ChatGPT maker OpenAI is facing a financial penalty for failing to report a data leakage of South Korean users to the country’s privacy regulator in 24 hours.
In a press release on Thursday, the Personal Information Protection Commission (PIPC) stated that they held the 13th plenary meeting on July 26 and decided to impose a fine of 3.6 million won (almost $2,900) on OpenAI for not notifying them about the data breach that happened last March.

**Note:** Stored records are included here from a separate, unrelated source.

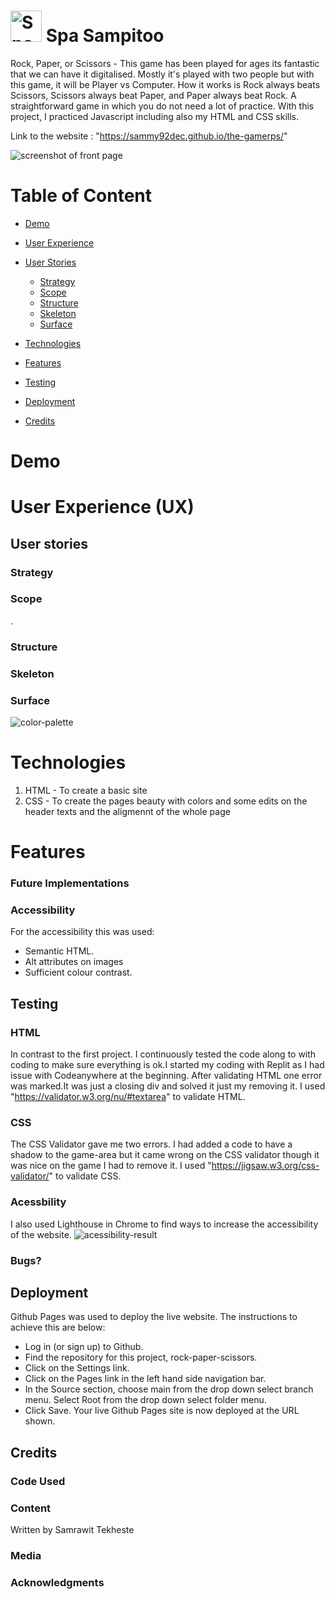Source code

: # <img src="assets/images/logo.png" width=50 alt="Spa Sampito logo"/> Spa Sampitoo

Rock, Paper, or Scissors - This game has been played for ages its fantastic that we can have it digitalised. Mostly it's played with two people but with this game, it will be Player vs Computer. How it works is  Rock always beats Scissors, Scissors always beat Paper, and Paper always beat Rock. A straightforward game in which you do not need a lot of practice. With this project, I practiced Javascript including also my HTML and CSS skills. </a>

Link to the website : "https://sammy92dec.github.io/the-gamerps/"

<img src="assets/images/rps.png" alt="screenshot of front page"/>

# Table of Content

- <a href="#demo">Demo</a>
- <a href="#ux">User Experience</a>
- <a href="#user-stories">User Stories</a>
  - <a href="#strategy">Strategy</a>
  - <a href="#scope">Scope</a>
  - <a href="#structure">Structure</a>
  - <a href="#skeleton">Skeleton</a>
  - <a href="#surface">Surface</a>
- <a href="#technologies">Technologies</a>
- <a href="#features">Features</a>

- <a href="#testing">Testing</a>

- <a href="#deployment">Deployment</a>
- <a href="#credits">Credits</a>

# <a id="demo"></a>Demo



# <a id="ux"></a> User Experience (UX)



## <a id="user-stories"></a>User stories


### <a id="strategy"></a>Strategy


### <a id="scope"></a>Scope

.

### <a id="structure"></a>Structure



### <a id="skeleton"></a>Skeleton



### <a id="surface"></a>Surface


<img src="assets/images/color-palette.png" alt="color-palette"/>

# <a id="technologies"></a>Technologies

1. HTML - To create a basic site
2. CSS - To create the pages beauty with colors and some edits on the header texts and the aligmennt of the whole page

# <a id="features"></a>Features


### Future Implementations



### Accessibility

For the accessibility this was used:

- Semantic HTML.
- Alt attributes on images
- Sufficient colour contrast.

## <a id="testing"></a>Testing

### HTML

In contrast to the first project. I continuously tested the code along to with coding to make sure everything is ok.I started my coding with Replit as I had issue with Codeanywhere at the beginning. After validating HTML one error was marked.It was just a closing div and solved it just my removing it. I used  "https://validator.w3.org/nu/#textarea" to validate HTML.

### CSS

The CSS Validator gave me two errors. I had added a code to have a shadow to the game-area but it came wrong on the CSS validator though it was nice on the game I had to remove it. I used "https://jigsaw.w3.org/css-validator/" to validate CSS.

### Acessbility

I also used Lighthouse in Chrome to find ways to increase the accessibility of the website.
<img src="assets/images/lighthouse.png" alt="acessibility-result">


### <a id="bugs"></a>Bugs?



## <a id="deployment"></a>Deployment

Github Pages was used to deploy the live website. The instructions to achieve this are below:

- Log in (or sign up) to Github.
- Find the repository for this project, rock-paper-scissors.
- Click on the Settings link.
- Click on the Pages link in the left hand side navigation bar.
- In the Source section, choose main from the drop down select branch menu. Select Root from the drop down select folder menu.
- Click Save. Your live Github Pages site is now deployed at the URL shown.

## <a id="credits"></a>Credits

### Code Used



### Content

Written by Samrawit Tekheste

### Media



### Acknowledgments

According to OpenAI, 1.2% of ChatGPT Plus users’ details were exposed to other active members for nine hours on March 20. The leaked information included users’ names, email addresses, payment addresses, the last four digits of credit card numbers, and credit card expiration dates. ChatGPT Plus is a subscription service that was released by the company in February of this year. Around 80,000 South Koreans used OpenAI’s paid service last April.
The PIPC explained that although 687 South Korean subscribers were affected by the data leakage, the company did not report the incident to the agency within the legally required time. Under the Personal Information Protection Act, information and communication service providers must inform the regulator in 24 hours after they acknowledge a data breach.
The privacy agency explained the reasons behind their decision to apply the data protection law to the ChatGPT maker. “If the company provides their service directly to South Koreans, we consider that they should be accountable to the country’s privacy law,” said an official of the PIPC who works closely with the matter to The Readable. “OpenAI clearly states that South Korea is one of their supported countries.” The official added that almost 2.2 million South Koreans are using ChatGPT.
The PIPC also ordered the company to come up with a series of preventive measures related to the data breach. The Readable reached out to OpenAI to request for comment on the privacy regulator’s decision but did not receive immediate comment.
Meanwhile, the privacy watchdog is planning to conduct an inspection of artificial intelligence services across the country to minimize the risk of privacy violation. “Currently, we have not specifically decided on which companies to look into,” said the official.